Start of PROVIDED DATA

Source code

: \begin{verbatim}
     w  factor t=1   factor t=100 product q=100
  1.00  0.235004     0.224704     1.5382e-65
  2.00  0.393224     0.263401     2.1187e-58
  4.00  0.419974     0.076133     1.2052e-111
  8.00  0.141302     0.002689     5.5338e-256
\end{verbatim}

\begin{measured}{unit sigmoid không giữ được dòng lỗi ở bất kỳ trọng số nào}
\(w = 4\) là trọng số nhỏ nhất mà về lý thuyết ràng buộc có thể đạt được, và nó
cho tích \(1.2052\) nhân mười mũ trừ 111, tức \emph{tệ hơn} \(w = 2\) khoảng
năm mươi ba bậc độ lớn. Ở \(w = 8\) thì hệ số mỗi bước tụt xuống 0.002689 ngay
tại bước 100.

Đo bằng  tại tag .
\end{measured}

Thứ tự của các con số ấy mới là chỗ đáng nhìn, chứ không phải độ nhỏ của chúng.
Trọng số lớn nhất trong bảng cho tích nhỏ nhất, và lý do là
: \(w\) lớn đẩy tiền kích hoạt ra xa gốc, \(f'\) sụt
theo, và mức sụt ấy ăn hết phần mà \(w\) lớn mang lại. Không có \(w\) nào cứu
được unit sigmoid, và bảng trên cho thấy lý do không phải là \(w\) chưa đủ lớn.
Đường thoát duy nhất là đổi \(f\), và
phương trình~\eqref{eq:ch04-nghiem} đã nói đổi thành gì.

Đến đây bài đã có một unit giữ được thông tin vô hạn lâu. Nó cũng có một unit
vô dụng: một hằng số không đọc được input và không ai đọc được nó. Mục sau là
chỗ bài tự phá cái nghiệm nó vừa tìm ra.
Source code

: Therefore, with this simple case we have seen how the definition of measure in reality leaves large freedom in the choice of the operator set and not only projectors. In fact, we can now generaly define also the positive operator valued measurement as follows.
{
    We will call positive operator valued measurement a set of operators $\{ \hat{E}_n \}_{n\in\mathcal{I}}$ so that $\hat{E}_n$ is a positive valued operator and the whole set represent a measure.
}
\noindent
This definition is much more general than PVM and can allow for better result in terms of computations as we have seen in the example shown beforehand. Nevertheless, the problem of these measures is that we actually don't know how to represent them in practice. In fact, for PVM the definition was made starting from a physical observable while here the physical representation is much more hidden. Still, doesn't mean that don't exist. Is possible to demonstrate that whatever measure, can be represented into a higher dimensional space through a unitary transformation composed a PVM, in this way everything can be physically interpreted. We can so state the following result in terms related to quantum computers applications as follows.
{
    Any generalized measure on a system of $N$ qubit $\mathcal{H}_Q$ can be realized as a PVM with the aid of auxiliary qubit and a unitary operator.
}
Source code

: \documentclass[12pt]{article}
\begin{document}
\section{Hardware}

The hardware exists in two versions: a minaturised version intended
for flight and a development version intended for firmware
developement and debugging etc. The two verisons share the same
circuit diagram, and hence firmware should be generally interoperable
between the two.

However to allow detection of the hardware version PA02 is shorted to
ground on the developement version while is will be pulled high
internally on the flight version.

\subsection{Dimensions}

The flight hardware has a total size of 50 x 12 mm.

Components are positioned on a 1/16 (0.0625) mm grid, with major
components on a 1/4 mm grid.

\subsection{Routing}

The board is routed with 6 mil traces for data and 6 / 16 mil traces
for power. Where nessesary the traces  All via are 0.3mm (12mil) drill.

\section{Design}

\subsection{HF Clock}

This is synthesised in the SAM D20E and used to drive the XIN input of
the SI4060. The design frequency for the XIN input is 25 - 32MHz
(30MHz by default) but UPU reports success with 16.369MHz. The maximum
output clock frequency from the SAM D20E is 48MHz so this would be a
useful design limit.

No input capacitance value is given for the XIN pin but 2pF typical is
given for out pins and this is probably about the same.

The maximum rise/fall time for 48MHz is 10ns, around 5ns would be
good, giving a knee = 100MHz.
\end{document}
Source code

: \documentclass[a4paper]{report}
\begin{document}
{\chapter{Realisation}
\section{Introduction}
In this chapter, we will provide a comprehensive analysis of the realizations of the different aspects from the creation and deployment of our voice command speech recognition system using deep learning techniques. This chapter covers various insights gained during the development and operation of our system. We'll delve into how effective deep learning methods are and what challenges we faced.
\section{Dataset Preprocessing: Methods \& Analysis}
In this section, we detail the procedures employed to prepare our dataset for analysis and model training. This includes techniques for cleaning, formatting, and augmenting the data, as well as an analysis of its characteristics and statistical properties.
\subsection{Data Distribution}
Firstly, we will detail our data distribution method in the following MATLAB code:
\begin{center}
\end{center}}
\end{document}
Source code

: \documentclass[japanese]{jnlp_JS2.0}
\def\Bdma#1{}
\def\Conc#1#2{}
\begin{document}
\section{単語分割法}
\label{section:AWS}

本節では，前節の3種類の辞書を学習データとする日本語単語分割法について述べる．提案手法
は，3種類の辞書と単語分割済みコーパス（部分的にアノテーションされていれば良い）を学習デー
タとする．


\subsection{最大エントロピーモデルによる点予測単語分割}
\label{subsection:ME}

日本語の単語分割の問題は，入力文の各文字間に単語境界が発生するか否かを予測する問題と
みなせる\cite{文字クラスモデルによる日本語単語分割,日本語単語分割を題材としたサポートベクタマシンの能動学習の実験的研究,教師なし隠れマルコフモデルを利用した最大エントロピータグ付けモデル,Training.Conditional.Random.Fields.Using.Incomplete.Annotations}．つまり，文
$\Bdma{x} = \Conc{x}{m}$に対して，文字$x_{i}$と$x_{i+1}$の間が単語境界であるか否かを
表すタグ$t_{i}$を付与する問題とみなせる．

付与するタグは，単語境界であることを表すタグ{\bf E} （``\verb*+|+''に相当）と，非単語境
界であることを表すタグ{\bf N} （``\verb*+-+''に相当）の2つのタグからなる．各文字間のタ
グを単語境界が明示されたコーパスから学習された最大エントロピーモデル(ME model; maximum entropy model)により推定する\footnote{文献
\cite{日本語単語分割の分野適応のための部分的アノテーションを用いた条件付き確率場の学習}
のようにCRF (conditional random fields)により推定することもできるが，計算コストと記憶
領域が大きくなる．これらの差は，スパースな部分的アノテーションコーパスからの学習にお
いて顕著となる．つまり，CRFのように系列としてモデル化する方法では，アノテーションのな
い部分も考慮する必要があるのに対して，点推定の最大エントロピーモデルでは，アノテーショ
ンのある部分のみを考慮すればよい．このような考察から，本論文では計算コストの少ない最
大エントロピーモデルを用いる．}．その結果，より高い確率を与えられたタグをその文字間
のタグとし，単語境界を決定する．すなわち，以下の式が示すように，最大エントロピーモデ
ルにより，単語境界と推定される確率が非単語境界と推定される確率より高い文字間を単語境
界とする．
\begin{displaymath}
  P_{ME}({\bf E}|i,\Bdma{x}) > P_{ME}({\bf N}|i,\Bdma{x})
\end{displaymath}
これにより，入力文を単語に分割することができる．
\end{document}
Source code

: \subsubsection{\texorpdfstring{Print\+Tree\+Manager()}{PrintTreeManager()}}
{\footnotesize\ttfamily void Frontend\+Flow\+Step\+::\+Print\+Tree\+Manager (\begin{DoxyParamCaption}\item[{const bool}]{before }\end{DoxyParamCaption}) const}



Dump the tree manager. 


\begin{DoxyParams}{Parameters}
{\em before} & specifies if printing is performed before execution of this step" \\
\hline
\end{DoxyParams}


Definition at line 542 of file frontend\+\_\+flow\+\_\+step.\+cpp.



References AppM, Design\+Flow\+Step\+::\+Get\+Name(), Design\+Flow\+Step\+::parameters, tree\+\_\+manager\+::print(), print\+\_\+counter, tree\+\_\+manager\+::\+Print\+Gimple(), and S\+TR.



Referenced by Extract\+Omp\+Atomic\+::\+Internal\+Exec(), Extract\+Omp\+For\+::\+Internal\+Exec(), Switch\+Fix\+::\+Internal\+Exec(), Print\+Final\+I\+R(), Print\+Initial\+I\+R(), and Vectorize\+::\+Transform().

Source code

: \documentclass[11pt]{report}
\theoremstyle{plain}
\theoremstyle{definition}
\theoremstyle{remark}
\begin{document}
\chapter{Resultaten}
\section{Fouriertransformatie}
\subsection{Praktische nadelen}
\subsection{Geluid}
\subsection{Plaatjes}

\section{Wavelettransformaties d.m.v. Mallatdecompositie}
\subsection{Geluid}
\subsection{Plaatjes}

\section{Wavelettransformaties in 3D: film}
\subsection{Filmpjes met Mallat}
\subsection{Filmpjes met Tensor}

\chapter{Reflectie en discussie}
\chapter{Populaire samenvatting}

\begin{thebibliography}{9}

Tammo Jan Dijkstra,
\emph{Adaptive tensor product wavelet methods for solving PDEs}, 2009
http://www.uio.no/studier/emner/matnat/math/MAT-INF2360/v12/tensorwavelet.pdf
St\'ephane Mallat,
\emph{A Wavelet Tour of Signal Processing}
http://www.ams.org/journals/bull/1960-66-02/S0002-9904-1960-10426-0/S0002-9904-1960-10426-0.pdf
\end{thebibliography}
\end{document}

End of PROVIDED DATA

*HOW TO COMPLETE THIS TASK*
Based on the entries above, give the number of lines with the string "theoremstyle" and no further text.

*RESPONSE AREA*
3